[Collected data]
-------

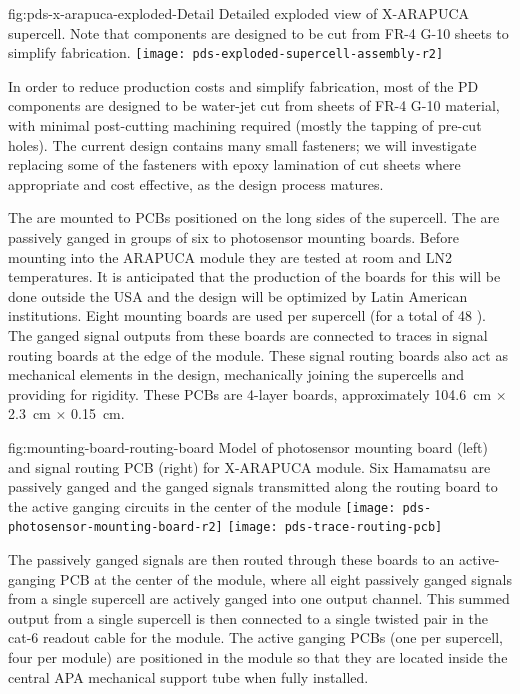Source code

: 
\begin{dunefigure}{fig:pds-x-arapuca-exploded-Detail}
{Detailed exploded view of X-ARAPUCA supercell. Note that components are designed to be cut from FR-4 G-10 sheets to simplify fabrication.}
   \texttt{[image: pds-exploded-supercell-assembly-r2]}
\end{dunefigure}

In order to reduce production costs and simplify fabrication, most of the PD components are designed to be water-jet cut from sheets of FR-4 G-10 material, with minimal post-cutting machining required (mostly the tapping of pre-cut holes).  The current design contains many small fasteners; we will investigate replacing some of the fasteners with epoxy lamination of cut sheets where appropriate and cost effective, as the design process matures.

The  are mounted to PCBs positioned on the long sides of the supercell.  The  are passively ganged in groups of six to photosensor mounting boards. Before mounting into the ARAPUCA module they are tested at room and LN2 temperatures. It is anticipated that the production of the boards for   this will be done outside the USA and the design will be optimized by Latin American institutions. Eight  mounting boards are used per supercell (for a total of 48 ).  The ganged signal outputs from these boards are connected to traces in signal routing boards at the edge of the module. These signal routing boards also act as mechanical elements in the design, mechanically joining the supercells and providing for rigidity.  These PCBs are 4-layer boards, approximately \SI{104.6}{cm} $\times$ \SI{2.3}{cm} $\times$ \SI{0.15}{cm}.

 \begin{dunefigure}
 {fig:mounting-board-routing-board}
{Model of photosensor mounting board (left) and signal routing PCB (right) for X-ARAPUCA module.  Six Hamamatsu  are passively ganged and the ganged signals transmitted along the routing board to the active ganging circuits in the center of the module}
  \texttt{[image: pds-photosensor-mounting-board-r2]}
  \texttt{[image: pds-trace-routing-pcb]}
\end{dunefigure}
The passively ganged signals are then routed through these boards to an active-ganging PCB at the center of the module, where all eight passively ganged signals from a single supercell are actively ganged into one output channel. This summed output from a single supercell is then connected to a single twisted pair in the cat-6 readout cable for the module.  The active ganging PCBs (one per supercell, four per module) are positioned in the module so that they are located inside the central APA mechanical support tube when fully installed.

-------

Please ensure that the data above is repeated exactly, with no pictures in the copy.

Answer box:
Source code

: 
\begin{dunefigure}{fig:pds-x-arapuca-exploded-Detail}
{Detailed exploded view of X-ARAPUCA supercell. Note that components are designed to be cut from FR-4 G-10 sheets to simplify fabrication.}
   \texttt{[image: pds-exploded-supercell-assembly-r2]}
\end{dunefigure}

In order to reduce production costs and simplify fabrication, most of the PD components are designed to be water-jet cut from sheets of FR-4 G-10 material, with minimal post-cutting machining required (mostly the tapping of pre-cut holes).  The current design contains many small fasteners; we will investigate replacing some of the fasteners with epoxy lamination of cut sheets where appropriate and cost effective, as the design process matures.

The  are mounted to PCBs positioned on the long sides of the supercell.  The  are passively ganged in groups of six to photosensor mounting boards. Before mounting into the ARAPUCA module they are tested at room and LN2 temperatures. It is anticipated that the production of the boards for   this will be done outside the USA and the design will be optimized by Latin American institutions. Eight  mounting boards are used per supercell (for a total of 48 ).  The ganged signal outputs from these boards are connected to traces in signal routing boards at the edge of the module. These signal routing boards also act as mechanical elements in the design, mechanically joining the supercells and providing for rigidity.  These PCBs are 4-layer boards, approximately \SI{104.6}{cm} $\times$ \SI{2.3}{cm} $\times$ \SI{0.15}{cm}.

 \begin{dunefigure}
 {fig:mounting-board-routing-board}
{Model of photosensor mounting board (left) and signal routing PCB (right) for X-ARAPUCA module.  Six Hamamatsu  are passively ganged and the ganged signals transmitted along the routing board to the active ganging circuits in the center of the module}
  \texttt{[image: pds-photosensor-mounting-board-r2]}
  \texttt{[image: pds-trace-routing-pcb]}
\end{dunefigure}
The passively ganged signals are then routed through these boards to an active-ganging PCB at the center of the module, where all eight passively ganged signals from a single supercell are actively ganged into one output channel. This summed output from a single supercell is then connected to a single twisted pair in the cat-6 readout cable for the module.  The active ganging PCBs (one per supercell, four per module) are positioned in the module so that they are located inside the central APA mechanical support tube when fully installed.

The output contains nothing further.